On Fri, Sep 27, 2019 at 12:24 PM Lassi Kortela <xxxxxx@lassi.io> wrote:
 
What the reader CL can have is a parameter to pick which representations
of ()/NIL/false/null will returned at each call to (read). Since we ship
the reader in our own library, it's not much effort to add options.

Remember though that although we provide a reader, we don't require it to be used, which is why we need an API standard as well as a format standard, at least for Scheme.  The rewrite-on-read procedure I described earlier achieves the right result if given some context.
 
Yes. The reader might also need user choice for what to do upon
encountering a non-existent package.

Which is why it's a restartable exception in CL.
 
I would read |cluser:foobar| as a symbol named "cluser:foobar" in the
default package (i.e. the symbol has no package prefix).

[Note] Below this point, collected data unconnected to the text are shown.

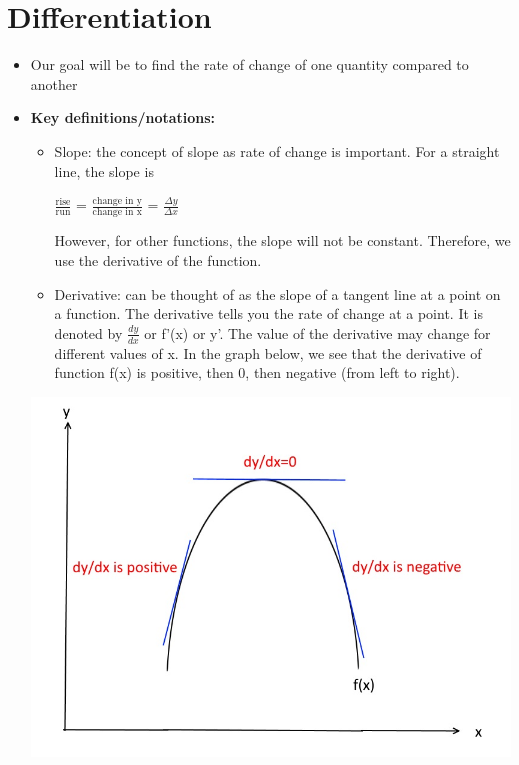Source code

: \documentclass[11pt]{article}
\theoremstyle{definition}
\theoremstyle{remark}
\begin{document}
\section{Differentiation}
\begin{itemize}
\item Our goal will be to find the rate of change of one quantity compared to another
\item \textbf{Key definitions/notations:} 
\begin{itemize}
\item Slope: the concept of slope as rate of change is important. For a straight line, the slope is \begin{center} {\LARGE $\frac{\text{rise}}{\text{run}} $} = {\LARGE $\frac{\text{change in y}}{\text{change in x}} $} = {\LARGE
$\frac{\Delta{y}}{\Delta{x}}$ }\end{center}
However, for other functions, the slope will not be constant. Therefore, we use the derivative of the function.
\item Derivative: can be thought of as the slope of a tangent line at a point on a function. The derivative tells you the rate of change at a point. It is denoted by {\LARGE $ \frac{\textit{dy}}{\textit{dx}}$} or f'(x) or y'. The value of the derivative may change for different values of x. In the graph below, we see that the derivative of function f(x) is positive, then 0, then negative (from left to right). 

\end{itemize}
\begin{center}
\includegraphics[scale=0.5]{img/calculus_differential1.jpg}\\
\end{center}


\end{itemize}
\end{document}
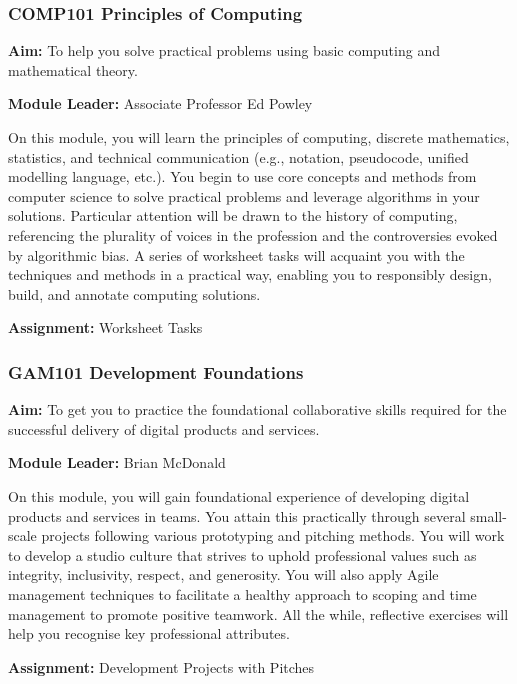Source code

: \begin{frame}
	\frametitle{COMP101 Principles of Computing}
		
	\small{\textbf{Aim:} To help you solve practical problems using basic computing and mathematical theory.}
		\vspace{0.5em}
	
	\small{\textbf{Module Leader:} Associate Professor Ed Powley}	
	
		\vspace{0.5em}
	
\footnotesize{On this module, you will learn the principles of computing, discrete mathematics, statistics, and technical communication (e.g., notation, pseudocode, unified modelling language, etc.). You begin to use core concepts and methods from computer science to solve practical problems and leverage algorithms in your solutions. Particular attention will be drawn to the history of computing, referencing the plurality of voices in the profession and the controversies evoked by algorithmic bias. A series of worksheet tasks will acquaint you with the techniques and methods in a practical way, enabling you to responsibly design, build, and annotate computing solutions.}
		\vspace{0.5em}
	
	\small{\textbf{Assignment:} Worksheet Tasks}	
\end{frame}

\begin{frame}
	\frametitle{GAM101 Development Foundations}
		
	\small{\textbf{Aim:} To get you to practice the foundational collaborative skills required for the successful delivery of digital products and services.}
	
	\vspace{0.5em}
	
	\small{\textbf{Module Leader:} Brian McDonald}
	
	\vspace{0.5em}
	
\footnotesize{On this module, you will gain foundational experience of developing digital products and services in teams. You attain this practically through several small-scale projects following various prototyping and pitching methods. You will work to develop a studio culture that strives to uphold professional values such as integrity, inclusivity, respect, and generosity. You will also apply Agile management techniques to facilitate a healthy approach to scoping and time management to promote positive teamwork. All the while, reflective exercises will help you recognise key professional attributes.}

			\vspace{0.5em}
	
	\small{\textbf{Assignment:} Development Projects with Pitches}	
\end{frame}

The trouble now is that ||s are now semantic instead of just syntactic.  cluser:foobar and |cluser:foobar| are the same on all systems except CL, but different on CL.  Maybe we do need a separate type for package-qualified symbols, but I'm not personally interested in spending time on it, as they mostly appear just in code, never in general data.
 
Again, I'll argue that Lisp can simply give you uninterned symbol from
somewhere. It's easier to support them as an extension than have people
filter them out from all data they ever write.

Can you give examples of data that contain them, other than the output of macroexpansion?
 
What about using underscore as the digit separator? Dash brings to mind
subtraction and Lisp symbols / Scheme identifiers, though there is
probably no serious risk of confusion.

I was thinking of UUIDs, but I don't care that much.  Overall I think hyphens are more human-readable.
 
Well, I hate to admit this but base64 is still convenient. One of the
latest examples is storing image files in data: URIs.

Again because URIs were ASCII-only until fairly recently and are still not 8-bit clean.
 
Ah, ok. I'll wait for your #name syntax before evaluating the #u8"".

I talked about this above and you LGTMed it.  The format is # followed by name or hexcode, followed by list, string, or bytevector. 
 
OK, maybe loss of float precision is fine.

Actually there is no loss.  Scheme guarantees that when you read and write binary floats as text you don't lose precision, much less get incorrect results.  Many libraries now guarantee the same properties (I believe glibc does).  There is no exact representation of 1.1 in binary32 floats, but there is a particular float that is closer to mathematical 1.1 than any other float is, and it may be safely printed as "1.1"
 
The big concern is representing exact quantities of money. Databases
have had to deal with this problem for ages; what do they do?

They use integers with decimal scaling factors.  We can do that by representing 1.1 as 11/10.  It gets lengthy if the scaling factor is big, but not that lengthy.



John Cowan          http://vrici.lojban.org/~cowan        xxxxxx@ccil.org
Female celebrity stalker, on a hot morning in Cairo:
"Imagine, Colonel Lawrence, ninety-two already!"
El Auruns's reply:  "Many happy returns of the day!"